Showing posts with label Twitter. Show all posts
Showing posts with label Twitter. Show all posts

3 February 2014

Gain Reputation by Sharing

In the previous article I talked about the foundation of your personal brand, your reputation. Reputation means to be recognized for something, at least by your peers. But to be known for something you actually have to do something, e.g. create or share things of interest.

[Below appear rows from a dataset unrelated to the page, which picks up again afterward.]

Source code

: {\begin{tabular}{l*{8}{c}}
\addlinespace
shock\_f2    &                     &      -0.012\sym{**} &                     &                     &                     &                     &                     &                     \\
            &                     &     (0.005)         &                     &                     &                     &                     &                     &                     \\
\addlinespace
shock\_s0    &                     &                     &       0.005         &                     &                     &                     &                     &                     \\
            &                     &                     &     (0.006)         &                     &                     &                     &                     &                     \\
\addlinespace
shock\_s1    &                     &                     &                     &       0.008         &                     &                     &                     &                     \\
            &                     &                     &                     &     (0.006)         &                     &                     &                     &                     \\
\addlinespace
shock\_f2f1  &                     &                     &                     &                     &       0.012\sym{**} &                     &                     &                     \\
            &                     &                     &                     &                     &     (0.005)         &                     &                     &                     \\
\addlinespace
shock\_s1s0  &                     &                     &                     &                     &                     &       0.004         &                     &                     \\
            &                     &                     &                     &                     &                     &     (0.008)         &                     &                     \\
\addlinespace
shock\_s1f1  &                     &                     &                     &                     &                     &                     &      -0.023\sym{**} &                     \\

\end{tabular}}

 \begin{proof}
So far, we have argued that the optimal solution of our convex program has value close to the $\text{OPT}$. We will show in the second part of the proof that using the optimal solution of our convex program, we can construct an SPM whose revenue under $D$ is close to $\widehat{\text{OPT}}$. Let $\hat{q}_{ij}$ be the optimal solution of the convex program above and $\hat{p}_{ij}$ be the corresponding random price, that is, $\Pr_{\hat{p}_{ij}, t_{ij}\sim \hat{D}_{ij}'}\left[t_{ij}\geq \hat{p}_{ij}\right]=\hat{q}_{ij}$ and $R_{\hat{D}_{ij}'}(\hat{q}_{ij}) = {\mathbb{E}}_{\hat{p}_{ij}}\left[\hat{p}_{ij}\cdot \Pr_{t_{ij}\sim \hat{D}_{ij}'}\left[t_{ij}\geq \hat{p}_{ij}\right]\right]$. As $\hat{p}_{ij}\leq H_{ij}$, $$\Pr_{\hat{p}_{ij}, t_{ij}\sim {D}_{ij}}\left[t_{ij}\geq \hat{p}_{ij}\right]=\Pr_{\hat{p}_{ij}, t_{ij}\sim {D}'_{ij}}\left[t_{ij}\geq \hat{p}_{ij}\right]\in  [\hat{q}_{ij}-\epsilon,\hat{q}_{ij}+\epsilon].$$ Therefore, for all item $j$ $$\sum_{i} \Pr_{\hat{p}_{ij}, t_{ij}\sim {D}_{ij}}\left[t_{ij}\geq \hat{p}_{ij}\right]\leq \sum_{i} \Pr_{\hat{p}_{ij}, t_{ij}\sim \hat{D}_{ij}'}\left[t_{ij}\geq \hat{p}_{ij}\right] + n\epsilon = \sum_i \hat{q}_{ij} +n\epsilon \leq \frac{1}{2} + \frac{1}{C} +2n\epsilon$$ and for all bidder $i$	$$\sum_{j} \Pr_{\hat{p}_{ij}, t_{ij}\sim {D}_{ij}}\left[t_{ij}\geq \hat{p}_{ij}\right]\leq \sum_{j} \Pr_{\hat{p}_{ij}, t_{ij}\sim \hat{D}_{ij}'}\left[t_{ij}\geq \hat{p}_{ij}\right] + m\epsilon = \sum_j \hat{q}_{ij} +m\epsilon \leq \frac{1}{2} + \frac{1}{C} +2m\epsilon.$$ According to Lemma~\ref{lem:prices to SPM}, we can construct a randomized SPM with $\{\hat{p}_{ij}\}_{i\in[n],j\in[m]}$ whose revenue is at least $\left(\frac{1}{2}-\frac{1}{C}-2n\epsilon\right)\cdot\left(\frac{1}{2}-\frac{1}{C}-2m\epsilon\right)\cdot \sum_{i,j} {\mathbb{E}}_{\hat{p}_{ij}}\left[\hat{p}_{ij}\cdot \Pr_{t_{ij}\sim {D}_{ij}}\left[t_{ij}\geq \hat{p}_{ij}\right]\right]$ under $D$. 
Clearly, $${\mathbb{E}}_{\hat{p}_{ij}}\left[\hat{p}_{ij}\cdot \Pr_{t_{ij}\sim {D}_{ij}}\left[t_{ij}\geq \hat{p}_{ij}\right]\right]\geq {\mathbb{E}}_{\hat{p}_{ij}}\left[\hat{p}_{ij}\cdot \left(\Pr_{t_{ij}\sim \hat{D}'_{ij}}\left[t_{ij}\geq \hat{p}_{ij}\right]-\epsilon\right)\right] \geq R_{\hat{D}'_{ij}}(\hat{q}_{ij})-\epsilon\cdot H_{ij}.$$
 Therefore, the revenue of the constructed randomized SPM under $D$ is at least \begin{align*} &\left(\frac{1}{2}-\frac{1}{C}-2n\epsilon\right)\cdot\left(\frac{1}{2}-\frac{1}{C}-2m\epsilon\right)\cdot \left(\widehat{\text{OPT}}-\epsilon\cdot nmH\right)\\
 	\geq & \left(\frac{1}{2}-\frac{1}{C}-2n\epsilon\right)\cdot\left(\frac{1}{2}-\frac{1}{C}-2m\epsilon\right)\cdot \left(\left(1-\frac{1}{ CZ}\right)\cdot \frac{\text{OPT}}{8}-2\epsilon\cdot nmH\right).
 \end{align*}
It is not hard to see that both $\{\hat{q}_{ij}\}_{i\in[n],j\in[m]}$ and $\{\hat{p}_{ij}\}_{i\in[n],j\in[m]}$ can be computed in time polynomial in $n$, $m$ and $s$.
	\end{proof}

SharingSo Just Start Sharing
The easiest way to share is to re-share. Start using Twitter and follow some people related to your interests. These may be authors of books you consider important or well known members of the community or just people you know and want to listen to. If they share something you consider worth reading, then re-share (re-tweet) it. Also share links whenever you find an interesting article or useful tool. There exists a bookmark widget that makes sharing to Twitter very easy. If you do all that then I am already interested in your Twitter stream because you aggregate information about a certain topic and reduce noise.

Do Not Over-share
Start slowly and do not over-share. Be sensitive about what you share. For example political or religious topics might be controversial and will not help you - unless that is what you want to be known for. I especially like the rules given by Martin Nielsen: "Would your (hypothetical) grandchildren be proud of what you share? If not then probably you should not share it. And if you do not smile while writing it, you should not share it at all." I have violated these rules myself a few times as you can see in my blog rants, but exceptions prove the rule. ;-)

Promote Yourself
Many social media tools, like Twitter, Facebook or Google+ allow you to promote content by sharing links or snippets of text. Using these tools you can and should promote yourself and tell the world what you are doing to build your own brand. But if all your content is (self)-marketing it will not work. People will lose interest because there is no benefit in following you. While working for IBM I had the opportunity to listen to a presentation by Luis Suarez, the email-less man, about social media and he advised that eight out of ten messages should not be (self)-marketing, but interesting and useful information.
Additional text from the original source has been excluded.